**Problem to work on**
Begin with the opening line of the records and extract each line through the one holding "# <strong>Key Features"; pictures are not part of the copy.

Stored data entries:
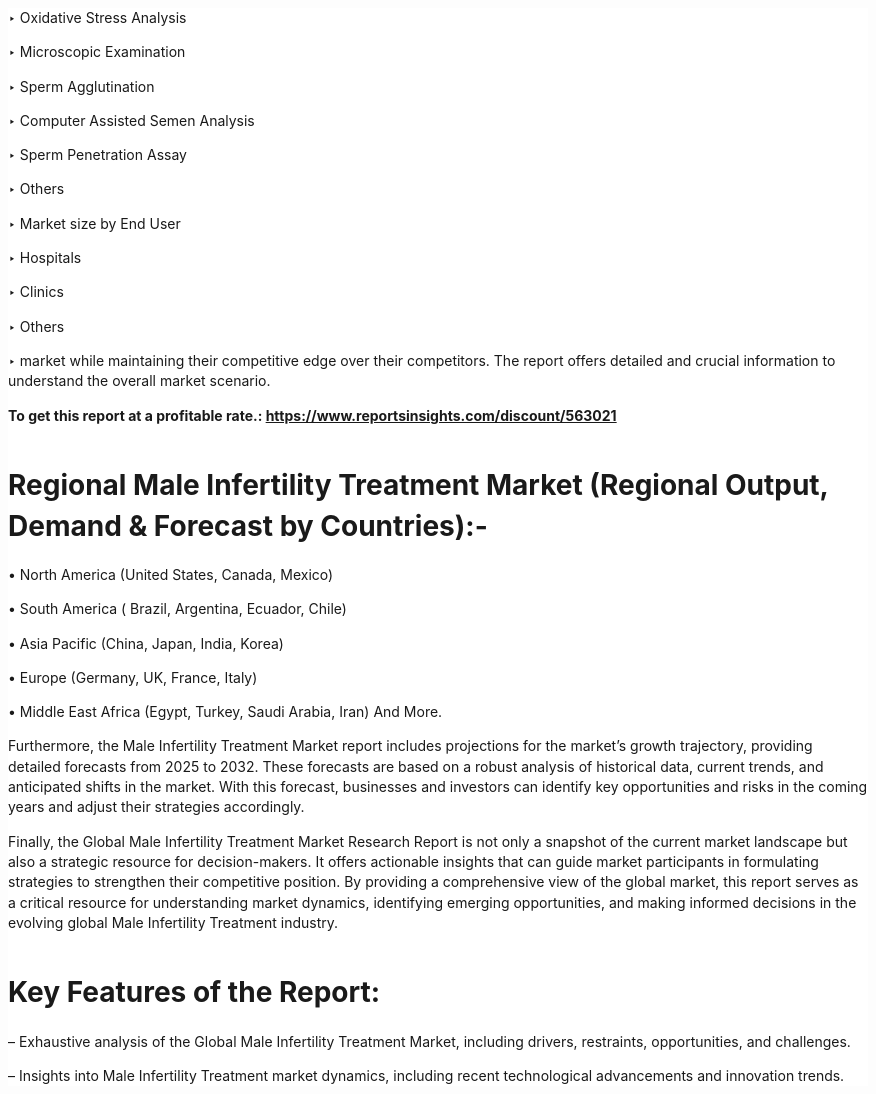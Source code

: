    ‣ Oxidative Stress Analysis

   ‣ Microscopic Examination

   ‣ Sperm Agglutination

   ‣ Computer Assisted Semen Analysis

   ‣ Sperm Penetration Assay

   ‣ Others

‣ Market size by End User

   ‣ Hospitals

   ‣ Clinics

   ‣ Others

   ‣  market while maintaining their competitive edge over their competitors. The report offers detailed and crucial information to understand the overall market scenario.

<strong>To get this report at a profitable rate.: <a href=https://www.reportsinsights.com/discount/563021>https://www.reportsinsights.com/discount/563021</a></strong>

# <strong>Regional Male Infertility Treatment Market (Regional Output, Demand &amp; Forecast by Countries):-</strong>

• North America (United States, Canada, Mexico)

• South America ( Brazil, Argentina, Ecuador, Chile)

• Asia Pacific (China, Japan, India, Korea)

• Europe (Germany, UK, France, Italy)

• Middle East Africa (Egypt, Turkey, Saudi Arabia, Iran) And More.

Furthermore, the Male Infertility Treatment Market report includes projections for the market’s growth trajectory, providing detailed forecasts from 2025 to 2032. These forecasts are based on a robust analysis of historical data, current trends, and anticipated shifts in the market. With this forecast, businesses and investors can identify key opportunities and risks in the coming years and adjust their strategies accordingly.

Finally, the Global Male Infertility Treatment Market Research Report is not only a snapshot of the current market landscape but also a strategic resource for decision-makers. It offers actionable insights that can guide market participants in formulating strategies to strengthen their competitive position. By providing a comprehensive view of the global market, this report serves as a critical resource for understanding market dynamics, identifying emerging opportunities, and making informed decisions in the evolving global Male Infertility Treatment industry.

# <strong>Key Features of the Report:</strong>

– Exhaustive analysis of the Global Male Infertility Treatment Market, including drivers, restraints, opportunities, and challenges.

– Insights into Male Infertility Treatment market dynamics, including recent technological advancements and innovation trends.
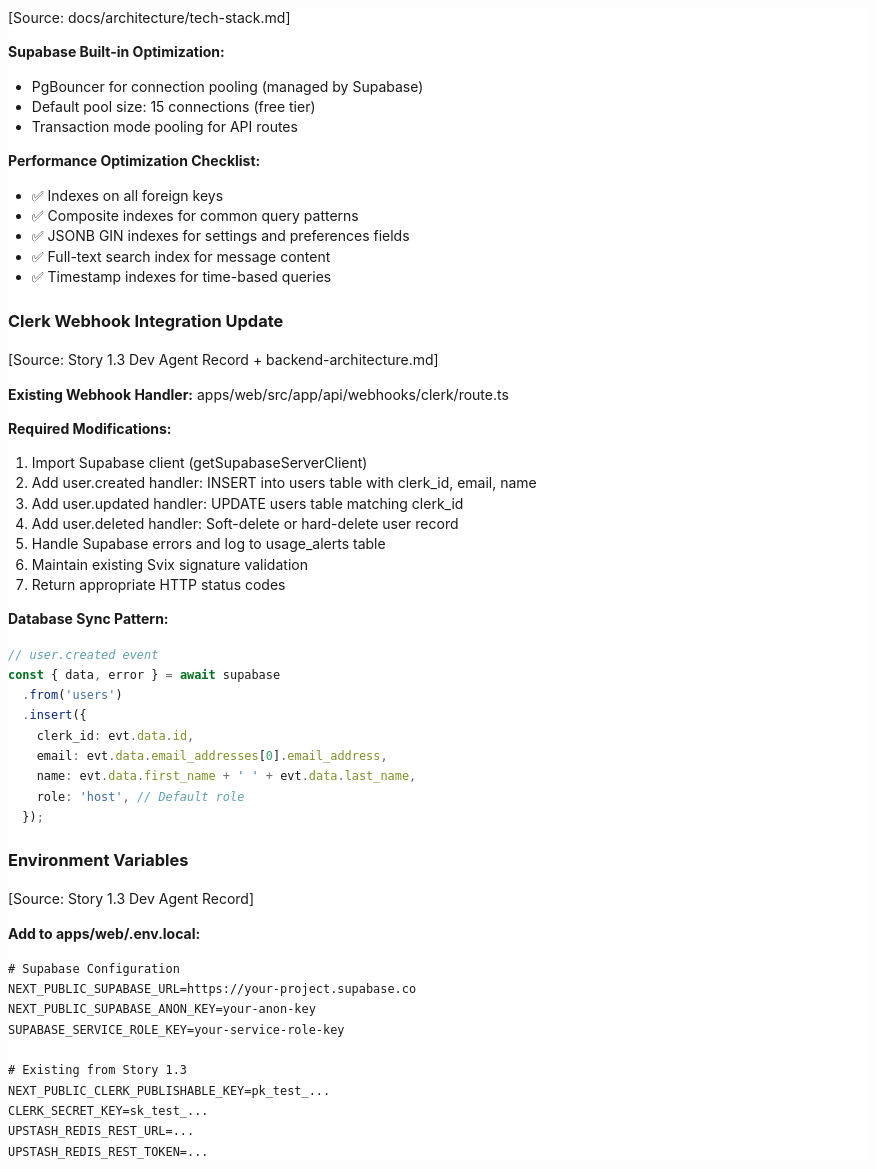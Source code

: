 [Source: docs/architecture/tech-stack.md]

**Supabase Built-in Optimization:**
- PgBouncer for connection pooling (managed by Supabase)
- Default pool size: 15 connections (free tier)
- Transaction mode pooling for API routes

**Performance Optimization Checklist:**
- ✅ Indexes on all foreign keys
- ✅ Composite indexes for common query patterns
- ✅ JSONB GIN indexes for settings and preferences fields
- ✅ Full-text search index for message content
- ✅ Timestamp indexes for time-based queries

### Clerk Webhook Integration Update

[Source: Story 1.3 Dev Agent Record + backend-architecture.md]

**Existing Webhook Handler:** apps/web/src/app/api/webhooks/clerk/route.ts

**Required Modifications:**
1. Import Supabase client (getSupabaseServerClient)
2. Add user.created handler: INSERT into users table with clerk_id, email, name
3. Add user.updated handler: UPDATE users table matching clerk_id
4. Add user.deleted handler: Soft-delete or hard-delete user record
5. Handle Supabase errors and log to usage_alerts table
6. Maintain existing Svix signature validation
7. Return appropriate HTTP status codes

**Database Sync Pattern:**
```typescript
// user.created event
const { data, error } = await supabase
  .from('users')
  .insert({
    clerk_id: evt.data.id,
    email: evt.data.email_addresses[0].email_address,
    name: evt.data.first_name + ' ' + evt.data.last_name,
    role: 'host', // Default role
  });
```

### Environment Variables

[Source: Story 1.3 Dev Agent Record]

**Add to apps/web/.env.local:**
```env
# Supabase Configuration
NEXT_PUBLIC_SUPABASE_URL=https://your-project.supabase.co
NEXT_PUBLIC_SUPABASE_ANON_KEY=your-anon-key
SUPABASE_SERVICE_ROLE_KEY=your-service-role-key

# Existing from Story 1.3
NEXT_PUBLIC_CLERK_PUBLISHABLE_KEY=pk_test_...
CLERK_SECRET_KEY=sk_test_...
UPSTASH_REDIS_REST_URL=...
UPSTASH_REDIS_REST_TOKEN=...
```
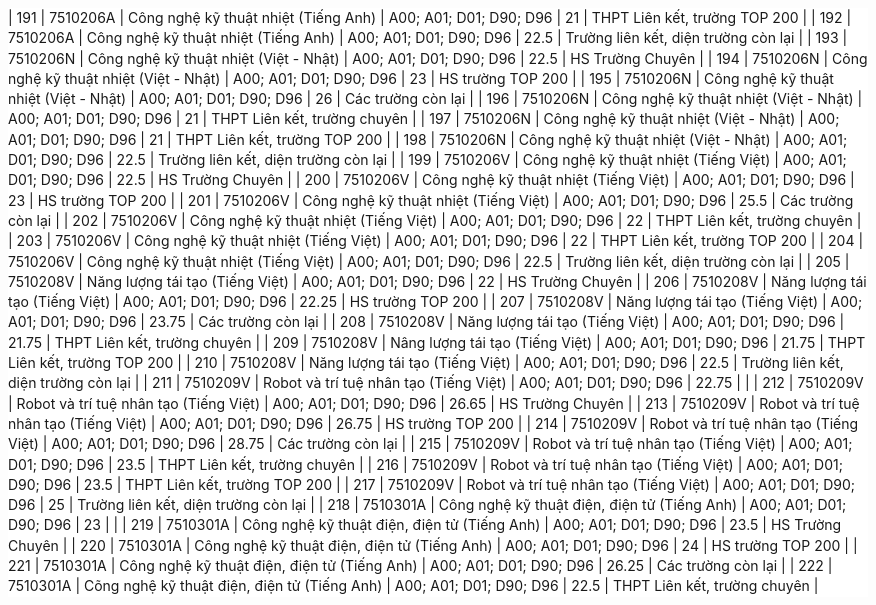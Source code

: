 | 191 | 7510206A | Công nghệ kỹ thuật nhiệt (Tiếng Anh)                                                   | A00; A01; D01; D90; D96 | 21         | THPT Liên kết, trường TOP 200        |
| 192 | 7510206A | Công nghệ kỹ thuật nhiệt (Tiếng Anh)                                                   | A00; A01; D01; D90; D96 | 22.5       | Trường liên kết, diện trường còn lại |
| 193 | 7510206N | Công nghệ kỹ thuật nhiệt (Việt - Nhật)                                                 | A00; A01; D01; D90; D96 | 22.5       | HS Trường Chuyên                     |
| 194 | 7510206N | Công nghệ kỹ thuật nhiệt (Việt - Nhật)                                                 | A00; A01; D01; D90; D96 | 23         | HS trường TOP 200                    |
| 195 | 7510206N | Công nghệ kỹ thuật nhiệt (Việt - Nhật)                                                 | A00; A01; D01; D90; D96 | 26         | Các trường còn lại                   |
| 196 | 7510206N | Công nghệ kỹ thuật nhiệt (Việt - Nhật)                                                 | A00; A01; D01; D90; D96 | 21         | THPT Liên kết, trường chuyên         |
| 197 | 7510206N | Công nghệ kỹ thuật nhiệt (Việt - Nhật)                                                 | A00; A01; D01; D90; D96 | 21         | THPT Liên kết, trường TOP 200        |
| 198 | 7510206N | Công nghệ kỹ thuật nhiệt (Việt - Nhật)                                                 | A00; A01; D01; D90; D96 | 22.5       | Trường liên kết, diện trường còn lại |
| 199 | 7510206V | Công nghệ kỹ thuật nhiệt (Tiếng Việt)                                                  | A00; A01; D01; D90; D96 | 22.5       | HS Trường Chuyên                     |
| 200 | 7510206V | Công nghệ kỹ thuật nhiệt (Tiếng Việt)                                                  | A00; A01; D01; D90; D96 | 23         | HS trường TOP 200                    |
| 201 | 7510206V | Công nghệ kỹ thuật nhiệt (Tiếng Việt)                                                  | A00; A01; D01; D90; D96 | 25.5       | Các trường còn lại                   |
| 202 | 7510206V | Công nghệ kỹ thuật nhiệt (Tiếng Việt)                                                  | A00; A01; D01; D90; D96 | 22         | THPT Liên kết, trường chuyên         |
| 203 | 7510206V | Công nghệ kỹ thuật nhiệt (Tiếng Việt)                                                  | A00; A01; D01; D90; D96 | 22         | THPT Liên kết, trường TOP 200        |
| 204 | 7510206V | Công nghệ kỹ thuật nhiệt (Tiếng Việt)                                                  | A00; A01; D01; D90; D96 | 22.5       | Trường liên kết, diện trường còn lại |
| 205 | 7510208V | Năng lượng tái tạo (Tiếng Việt)                                                        | A00; A01; D01; D90; D96 | 22         | HS Trường Chuyên                     |
| 206 | 7510208V | Năng lượng tái tạo (Tiếng Việt)                                                        | A00; A01; D01; D90; D96 | 22.25      | HS trường TOP 200                    |
| 207 | 7510208V | Năng lượng tái tạo (Tiếng Việt)                                                        | A00; A01; D01; D90; D96 | 23.75      | Các trường còn lại                   |
| 208 | 7510208V | Năng lượng tái tạo (Tiếng Việt)                                                        | A00; A01; D01; D90; D96 | 21.75      | THPT Liên kết, trường chuyên         |
| 209 | 7510208V | Nâng lượng tái tạo (Tiếng Việt)                                                        | A00; A01; D01; D90; D96 | 21.75      | THPT Liên kết, trường TOP 200        |
| 210 | 7510208V | Năng lượng tái tạo (Tiếng Việt)                                                        | A00; A01; D01; D90; D96 | 22.5       | Trường liên kết, diện trường còn lại |
| 211 | 7510209V | Robot và trí tuệ nhân tạo (Tiếng Việt)                                                 | A00; A01; D01; D90; D96 | 22.75      |                                      |
| 212 | 7510209V | Robot và trí tuệ nhân tạo (Tiếng Việt)                                                 | A00; A01; D01; D90; D96 | 26.65      | HS Trường Chuyên                     |
| 213 | 7510209V | Robot và trí tuệ nhân tạo (Tiếng Việt)                                                 | A00; A01; D01; D90; D96 | 26.75      | HS trường TOP 200                    |
| 214 | 7510209V | Robot và trí tuệ nhân tạo (Tiếng Việt)                                                 | A00; A01; D01; D90; D96 | 28.75      | Các trường còn lại                   |
| 215 | 7510209V | Robot và trí tuệ nhân tạo (Tiếng Việt)                                                 | A00; A01; D01; D90; D96 | 23.5       | THPT Liên kết, trường chuyên         |
| 216 | 7510209V | Robot và trí tuệ nhân tạo (Tiếng Việt)                                                 | A00; A01; D01; D90; D96 | 23.5       | THPT Liên kết, trường TOP 200        |
| 217 | 7510209V | Robot và trí tuệ nhân tạo (Tiếng Việt)                                                 | A00; A01; D01; D90; D96 | 25         | Trường liên kết, diện trường còn lại |
| 218 | 7510301A | Công nghệ kỹ thuật điện, điện tử (Tiếng Anh)                                           | A00; A01; D01; D90; D96 | 23         |                                      |
| 219 | 7510301A | Công nghệ kỹ thuật điện, điện tử (Tiếng Anh)                                           | A00; A01; D01; D90; D96 | 23.5       | HS Trường Chuyên                     |
| 220 | 7510301A | Công nghệ kỹ thuật điện, điện tử (Tiếng Anh)                                           | A00; A01; D01; D90; D96 | 24         | HS trường TOP 200                    |
| 221 | 7510301A | Công nghệ kỹ thuật điện, điện tử (Tiếng Anh)                                           | A00; A01; D01; D90; D96 | 26.25      | Các trường còn lại                   |
| 222 | 7510301A | Cõng nghệ kỹ thuật điện, điện tử (Tiếng Anh)                                           | A00; A01; D01; D90; D96 | 22.5       | THPT Liên kết, trường chuyên         |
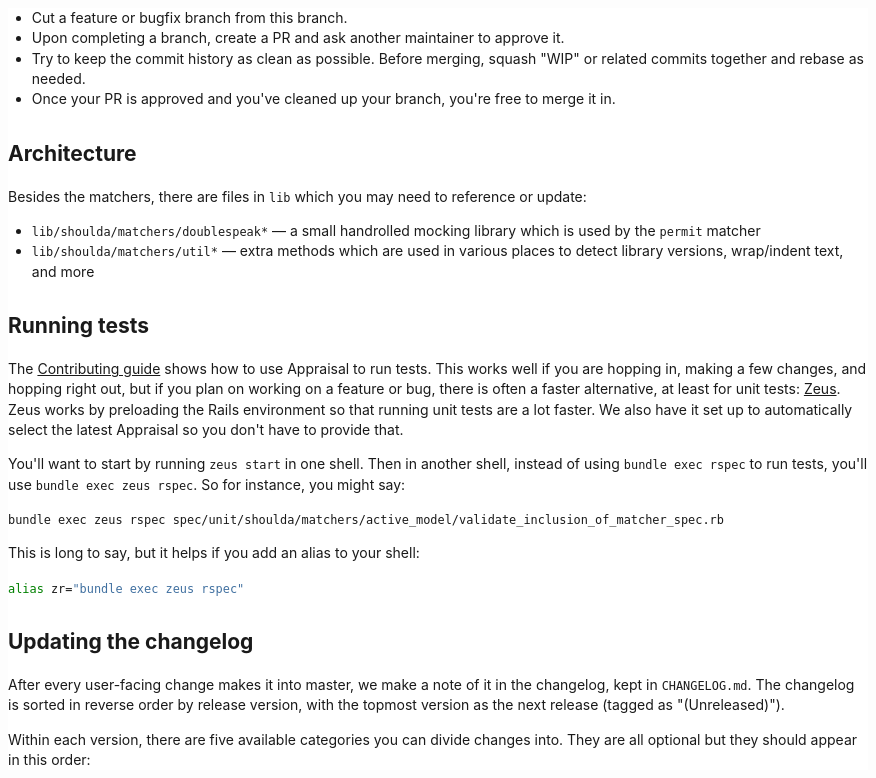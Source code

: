 [GitHub Flow]: https://help.github.com/articles/github-flow/

* Cut a feature or bugfix branch from this branch.
* Upon completing a branch, create a PR and ask another maintainer to approve
  it.
* Try to keep the commit history as clean as possible. Before merging, squash
  "WIP" or related commits together and rebase as needed.
* Once your PR is approved and you've cleaned up your branch, you're free to
  merge it in.

## Architecture

Besides the matchers, there are files in `lib` which you may need to reference
or update:

* `lib/shoulda/matchers/doublespeak*` — a small handrolled mocking library
  which is used by the `permit` matcher
* `lib/shoulda/matchers/util*` — extra methods which are used in various places
  to detect library versions, wrap/indent text, and more

## Running tests

The [Contributing guide](CONTRIBUTING.md) shows how to use Appraisal to run
tests. This works well if you are hopping in, making a few changes, and hopping
right out, but if you plan on working on a feature or bug, there is often a
faster alternative, at least for unit tests: [Zeus]. Zeus works by preloading
the Rails environment so that running unit tests are a lot faster. We also have
it set up to automatically select the latest Appraisal so you don't have to
provide that.

You'll want to start by running `zeus start` in one shell. Then in another
shell, instead of using `bundle exec rspec` to run tests, you'll use `bundle
exec zeus rspec`. So for instance, you might say:

```bash
bundle exec zeus rspec spec/unit/shoulda/matchers/active_model/validate_inclusion_of_matcher_spec.rb
```

This is long to say, but it helps if you add an alias to your shell:

```bash
alias zr="bundle exec zeus rspec"
```

[Zeus]: https://github.com/burke/zeus

## Updating the changelog

After every user-facing change makes it into master, we make a note of it in the
changelog, kept in `CHANGELOG.md`. The changelog is sorted in reverse order by
release version, with the topmost version as the next release (tagged as
"(Unreleased)").

Within each version, there are five available categories you can divide changes
into. They are all optional but they should appear in this order:


[semver]: https://semver.org/spec/v2.0.0.html
[site-branch]: https://github.com/thoughtbot/shoulda-matchers/tree/site
[labels]: https://github.com/thoughtbot/shoulda-matchers/labels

**Exercise response**
Source code

:    ‣ Oxidative Stress Analysis

   ‣ Microscopic Examination

   ‣ Sperm Agglutination

   ‣ Computer Assisted Semen Analysis

   ‣ Sperm Penetration Assay

   ‣ Others

‣ Market size by End User

   ‣ Hospitals

   ‣ Clinics

   ‣ Others

   ‣  market while maintaining their competitive edge over their competitors. The report offers detailed and crucial information to understand the overall market scenario.

<strong>To get this report at a profitable rate.: <a href=https://www.reportsinsights.com/discount/563021>https://www.reportsinsights.com/discount/563021</a></strong>

# <strong>Regional Male Infertility Treatment Market (Regional Output, Demand &amp; Forecast by Countries):-</strong>

• North America (United States, Canada, Mexico)

• South America ( Brazil, Argentina, Ecuador, Chile)

• Asia Pacific (China, Japan, India, Korea)

• Europe (Germany, UK, France, Italy)

• Middle East Africa (Egypt, Turkey, Saudi Arabia, Iran) And More.

Furthermore, the Male Infertility Treatment Market report includes projections for the market’s growth trajectory, providing detailed forecasts from 2025 to 2032. These forecasts are based on a robust analysis of historical data, current trends, and anticipated shifts in the market. With this forecast, businesses and investors can identify key opportunities and risks in the coming years and adjust their strategies accordingly.

Finally, the Global Male Infertility Treatment Market Research Report is not only a snapshot of the current market landscape but also a strategic resource for decision-makers. It offers actionable insights that can guide market participants in formulating strategies to strengthen their competitive position. By providing a comprehensive view of the global market, this report serves as a critical resource for understanding market dynamics, identifying emerging opportunities, and making informed decisions in the evolving global Male Infertility Treatment industry.

# <strong>Key Features of the Report:</strong>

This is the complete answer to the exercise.